Collection entries:
-*-
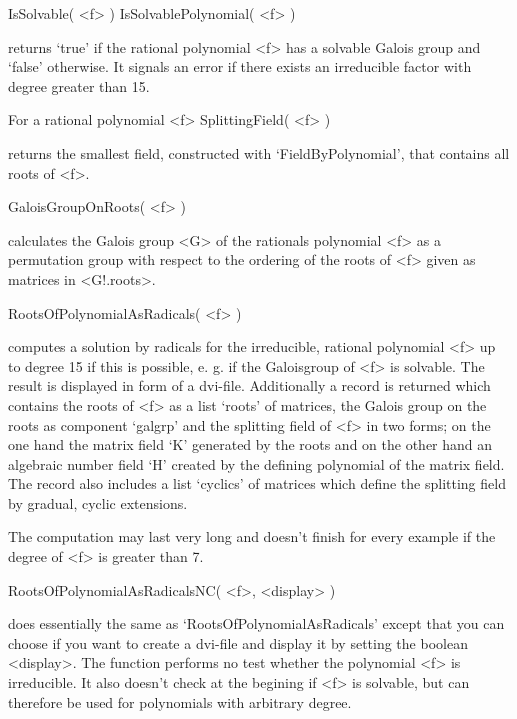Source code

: 



\> IsSolvable( <f> )
\> IsSolvablePolynomial( <f> )

returns `true' if the rational polynomial <f> has a solvable Galois group and
`false' otherwise. It signals an error if there exists an irreducible factor
with degree greater than 15.

For a rational polynomial <f>
\> SplittingField( <f> )

returns the smallest field, constructed with `FieldByPolynomial', that
contains all roots of <f>. 

\> GaloisGroupOnRoots( <f> )

calculates the Galois group <G> of the rationals polynomial <f> as a
permutation group with respect to the ordering of the roots of <f> given as
matrices in <G!.roots>.



\> RootsOfPolynomialAsRadicals( <f> )

computes a solution by radicals for the irreducible, rational polynomial <f>
up to degree 15 if this is possible, e. g. if the Galoisgroup of <f> is
solvable. The result is displayed in form of a dvi-file. Additionally a record
is returned which contains the roots of <f> as a list `roots' of matrices, the
Galois group on the roots as component `galgrp'
and the splitting field of <f> in two forms; on the one hand the
matrix field  `K' generated by the roots and on the other hand an algebraic
number field  `H' created by the defining polynomial of the matrix field. The
record also includes a list `cyclics' of matrices which define the splitting
field by gradual, cyclic extensions.

The computation may last very long and doesn't finish for every example if the
degree of <f> is greater than 7.

\> RootsOfPolynomialAsRadicalsNC( <f>, <display> )

does essentially the same as `RootsOfPolynomialAsRadicals' except that you can
choose if you want to create a dvi-file and display it by setting the boolean
<display>. The function performs no test whether the polynomial <f> is
irreducible. It also doesn't check at the begining if <f> is solvable, but can
therefore be used for polynomials with arbitrary degree.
-*-
■ TO DO:
A word-for-word copy of the data above is needed, one that omits the pictures.

■ RESPONSE:
Source code

: 



\> IsSolvable( <f> )
\> IsSolvablePolynomial( <f> )

returns `true' if the rational polynomial <f> has a solvable Galois group and
`false' otherwise. It signals an error if there exists an irreducible factor
with degree greater than 15.

For a rational polynomial <f>
\> SplittingField( <f> )

returns the smallest field, constructed with `FieldByPolynomial', that
contains all roots of <f>. 

\> GaloisGroupOnRoots( <f> )

calculates the Galois group <G> of the rationals polynomial <f> as a
permutation group with respect to the ordering of the roots of <f> given as
matrices in <G!.roots>.



\> RootsOfPolynomialAsRadicals( <f> )

computes a solution by radicals for the irreducible, rational polynomial <f>
up to degree 15 if this is possible, e. g. if the Galoisgroup of <f> is
solvable. The result is displayed in form of a dvi-file. Additionally a record
is returned which contains the roots of <f> as a list `roots' of matrices, the
Galois group on the roots as component `galgrp'
and the splitting field of <f> in two forms; on the one hand the
matrix field  `K' generated by the roots and on the other hand an algebraic
number field  `H' created by the defining polynomial of the matrix field. The
record also includes a list `cyclics' of matrices which define the splitting
field by gradual, cyclic extensions.

The computation may last very long and doesn't finish for every example if the
degree of <f> is greater than 7.

\> RootsOfPolynomialAsRadicalsNC( <f>, <display> )

does essentially the same as `RootsOfPolynomialAsRadicals' except that you can
choose if you want to create a dvi-file and display it by setting the boolean
<display>. The function performs no test whether the polynomial <f> is
irreducible. It also doesn't check at the begining if <f> is solvable, but can
therefore be used for polynomials with arbitrary degree.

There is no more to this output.